On the Road to Damascus

Sunday 5th May 2024

“Saul, Saul, why do you persecute me?”

“Who are you, Lord?” Saul asked.

“I am Jesus, whom you are persecuting,” he replied.
Acts 9:4-5 (NIV)

Dear Brothers and Sisters,

On the Road to Damascus
Saul’s conversion on the road to Damascus still ranks as one of the most dramatic moments in history.  We still speak of a ‘Damascus road experience’ to describe an event that is life-changing.  It certainly changed Saul’s life for ever, and for good.

He had been on his way to Damascus to look for those “who belonged to the Way,” (believers were not called ‘Christians’ until Acts 11), so that he might “take them as prisoners to Jerusalem.”  If you had met him on the road and asked him what he was doing, he could well have responded, “I am persecuting the church.”

That makes the conversation he has on the road all the more remarkable, when the risen Lord Jesus literally stops Saul in his tracks and asks him, “Why are you persecuting me?”  Saul might easily have responded, “Well I don’t know who you are, but there’s been some mistake.  I’m not persecuting you; I’m persecuting the church.”

But Jesus so identifies with his people that to persecute them is to persecute him.  And later Saul (by which time he is known as Paul) comes to understand this, that Christians have Christ himself dwelling in them by his Spirit and they themselves are ‘in Christ.’  He will even say that Christ and the church are united in the same way that a head is united to the body.

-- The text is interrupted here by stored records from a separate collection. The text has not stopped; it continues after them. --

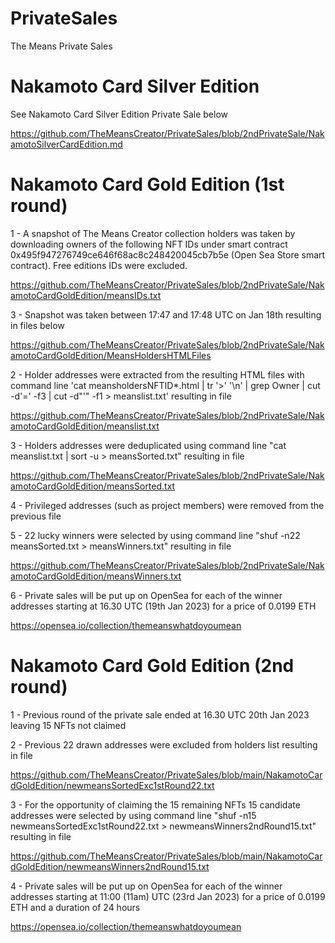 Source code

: # PrivateSales

The Means Private Sales

# Nakamoto Card Silver Edition

See Nakamoto Card Silver Edition Private Sale below

https://github.com/TheMeansCreator/PrivateSales/blob/2ndPrivateSale/NakamotoSilverCardEdition.md


# Nakamoto Card Gold Edition (1st round)


1 - A snapshot of The Means Creator collection holders was taken by downloading owners of the following NFT IDs under smart contract 0x495f947276749ce646f68ac8c248420045cb7b5e (Open Sea Store smart contract). Free editions IDs were excluded.

https://github.com/TheMeansCreator/PrivateSales/blob/2ndPrivateSale/NakamotoCardGoldEdition/meansIDs.txt

3 - Snapshot was taken between 17:47 and 17:48 UTC on Jan 18th resulting in files below

https://github.com/TheMeansCreator/PrivateSales/blob/2ndPrivateSale/NakamotoCardGoldEdition/MeansHoldersHTMLFiles


2 - Holder addresses were extracted from the resulting HTML files with command line 'cat meansholdersNFTID*.html | tr '>' '\n' | grep Owner | cut -d'=' -f3 | cut -d"'" -f1 > meanslist.txt' resulting in file

https://github.com/TheMeansCreator/PrivateSales/blob/2ndPrivateSale/NakamotoCardGoldEdition/meanslist.txt


3 - Holders addresses were deduplicated using command line "cat meanslist.txt | sort -u > meansSorted.txt" resulting in file 

https://github.com/TheMeansCreator/PrivateSales/blob/2ndPrivateSale/NakamotoCardGoldEdition/meansSorted.txt


4 - Privileged addresses (such as project members) were removed from the previous file


5 - 22 lucky winners were selected by using command line "shuf -n22 meansSorted.txt > meansWinners.txt" resulting in file

https://github.com/TheMeansCreator/PrivateSales/blob/2ndPrivateSale/NakamotoCardGoldEdition/meansWinners.txt


6 - Private sales will be put up on OpenSea for each of the winner addresses starting at 16.30 UTC (19th Jan 2023) for a price of 0.0199 ETH

https://opensea.io/collection/themeanswhatdoyoumean


# Nakamoto Card Gold Edition (2nd round)

1 - Previous round of the private sale ended at 16.30 UTC 20th Jan 2023 leaving 15 NFTs not claimed

2 - Previous 22 drawn addresses were excluded from holders list resulting in file

https://github.com/TheMeansCreator/PrivateSales/blob/main/NakamotoCardGoldEdition/newmeansSortedExc1stRound22.txt

3 - For the opportunity of claiming the 15 remaining NFTs 15 candidate addresses were selected by using command line "shuf -n15 newmeansSortedExc1stRound22.txt > newmeansWinners2ndRound15.txt" resulting in file

https://github.com/TheMeansCreator/PrivateSales/blob/main/NakamotoCardGoldEdition/newmeansWinners2ndRound15.txt

4 - Private sales will be put up on OpenSea for each of the winner addresses starting at 11:00 (11am) UTC (23rd Jan 2023) for a price of 0.0199 ETH and a duration of 24 hours

https://opensea.io/collection/themeanswhatdoyoumean

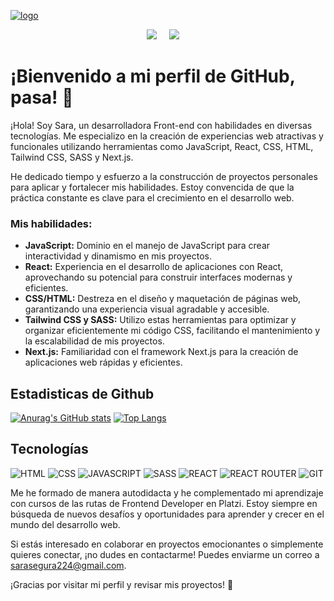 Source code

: [![logo](https://media.licdn.com/dms/image/D4E16AQFs6kNPjfePSg/profile-displaybackgroundimage-shrink_350_1400/0/1701292042313?e=1706745600&v=beta&t=z_TGgQFXipZYDrCs50OAhJEBuFLPLfui94osCL3KASQ)](https://sarasegura.github.io/sara-segura-personal-portfolio/)

<p align='center'>
  <a href="https://www.linkedin.com/in/sara-paola-segura/"><img src="https://img.shields.io/badge/linkedin-%230077B5.svg?&style=for-the-badge&logo=linkedin&logoColor=white" /></a>&nbsp;&nbsp;&nbsp;&nbsp;
  <a href="https://platzi.com/p/sarasegura2002/"><img src="https://img.shields.io/badge/Platzi-98CA3F.svg?&style=for-the-badge&logo=platzi&logoColor=white" /></a>&nbsp;&nbsp;&nbsp;&nbsp;
</p>

# ¡Bienvenido a mi perfil de GitHub, pasa! 👋

¡Hola! Soy Sara, un desarrolladora Front-end con habilidades en diversas tecnologías. Me especializo en la creación de experiencias web atractivas y funcionales utilizando herramientas como JavaScript, React, CSS, HTML, Tailwind CSS, SASS y Next.js.

He dedicado tiempo y esfuerzo a la construcción de proyectos personales para aplicar y fortalecer mis habilidades. Estoy convencida de que la práctica constante es clave para el crecimiento en el desarrollo web.

### Mis habilidades:

- **JavaScript:** Dominio en el manejo de JavaScript para crear interactividad y dinamismo en mis proyectos.
- **React:** Experiencia en el desarrollo de aplicaciones con React, aprovechando su potencial para construir interfaces modernas y eficientes.
- **CSS/HTML:** Destreza en el diseño y maquetación de páginas web, garantizando una experiencia visual agradable y accesible.
- **Tailwind CSS y SASS:** Utilizo estas herramientas para optimizar y organizar eficientemente mi código CSS, facilitando el mantenimiento y la escalabilidad de mis proyectos.
- **Next.js:** Familiaridad con el framework Next.js para la creación de aplicaciones web rápidas y eficientes.
  
## Estadisticas de Github

[![Anurag's GitHub stats](https://github-readme-stats.vercel.app/api?username=sarasegura&show_icons=true&theme=dark)](https://github.com/anuraghazra/github-readme-stats)
[![Top Langs](https://github-readme-stats.vercel.app/api/top-langs/?username=sarasegura&layout=compact&theme=dark)](https://github.com/anuraghazra/github-readme-stats)

## Tecnologías

![HTML](https://img.shields.io/badge/HTML5-E34F26?style=for-the-badge&logo=html5&logoColor=white)
![CSS](https://img.shields.io/badge/CSS3-1572B6?style=for-the-badge&logo=css3&logoColor=white)
![JAVASCRIPT](https://img.shields.io/badge/JavaScript-323330?style=for-the-badge&logo=javascript&logoColor=F7DF1E)
![SASS](https://img.shields.io/badge/Sass-CC6699?style=for-the-badge&logo=sass&logoColor=white)
![REACT](https://img.shields.io/badge/React-20232A?style=for-the-badge&logo=react&logoColor=61DAFB)
![REACT ROUTER](https://img.shields.io/badge/React_Router-CA4245?style=for-the-badge&logo=react-router&logoColor=white)
![GIT](https://img.shields.io/badge/Git-F05032?style=for-the-badge&logo=git&logoColor=white)

Me he formado de manera autodidacta y he complementado mi aprendizaje con cursos de las rutas de Frontend Developer en Platzi. Estoy siempre en búsqueda de nuevos desafíos y oportunidades para aprender y crecer en el mundo del desarrollo web.

Si estás interesado en colaborar en proyectos emocionantes o simplemente quieres conectar, ¡no dudes en contactarme! Puedes enviarme un correo a [sarasegura224@gmail.com](mailto:sarasegura224@gmail.com).

¡Gracias por visitar mi perfil y revisar mis proyectos! 🚀
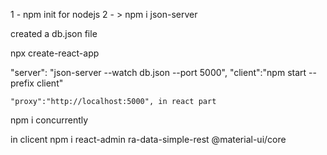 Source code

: 1 - npm init for nodejs 
2 - > npm i json-server

created a db.json file


npx create-react-app <app name>

"server": "json-server --watch db.json --port 5000",
    "client":"npm start --prefix client"

    "proxy":"http://localhost:5000", in react part
    
npm i  concurrently


in clicent
npm i react-admin ra-data-simple-rest @material-ui/core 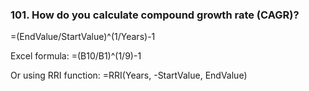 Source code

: ### 101. **How do you calculate compound growth rate (CAGR)?**

=(EndValue/StartValue)^(1/Years)-1

Excel formula:
=(B10/B1)^(1/9)-1

Or using RRI function:
=RRI(Years, -StartValue, EndValue)

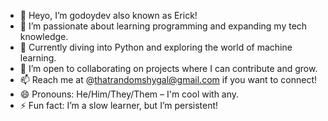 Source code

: - 👋 Heyo, I’m godoydev also known as Erick!
- 👀 I’m passionate about learning programming and expanding my tech knowledge.
- 🌱 Currently diving into Python and exploring the world of machine learning.
- 💞️ I’m open to collaborating on projects where I can contribute and grow.
- 📫 Reach me at @thatrandomshygal@gmail.com if you want to connect!
- 😄 Pronouns: He/Him/They/Them – I'm cool with any.
- ⚡ Fun fact: I’m a slow learner, but I’m persistent!

<!---
Amusednt/Amusednt is a ✨ special ✨ repository because its `README.md` (this file) appears on your GitHub profile.
You can click the Preview link to take a look at your changes.
--->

This has at least two important implications.  One is the comfort it gives to Christians who are suffering for their faith – from those who are in danger for their lives as they are in some countries today to those who are mocked by their colleagues or shunned by their friends because of their faith in Christ.  If we ever find ourselves suffering for knowing Jesus, we can be sure that he is right there with us in the suffering.  He feels it too.

Another implication is that, if Jesus so identifies with his people, then can his people do any less?  How can we keep our distance from other Christians when Jesus puts himself so closely alongside them?  It is noteworthy that the first thing Jesus asks Saul to do is to go into the city of Damascus and to find the believers there – the very people he had been on his way to persecute (much to the surprise of at least one believer there!).  He is called to identify with them.

Lord, thank you for the way you identify with us as your people; may we be faithful ourselves, in identifying both with you and your people.  Amen.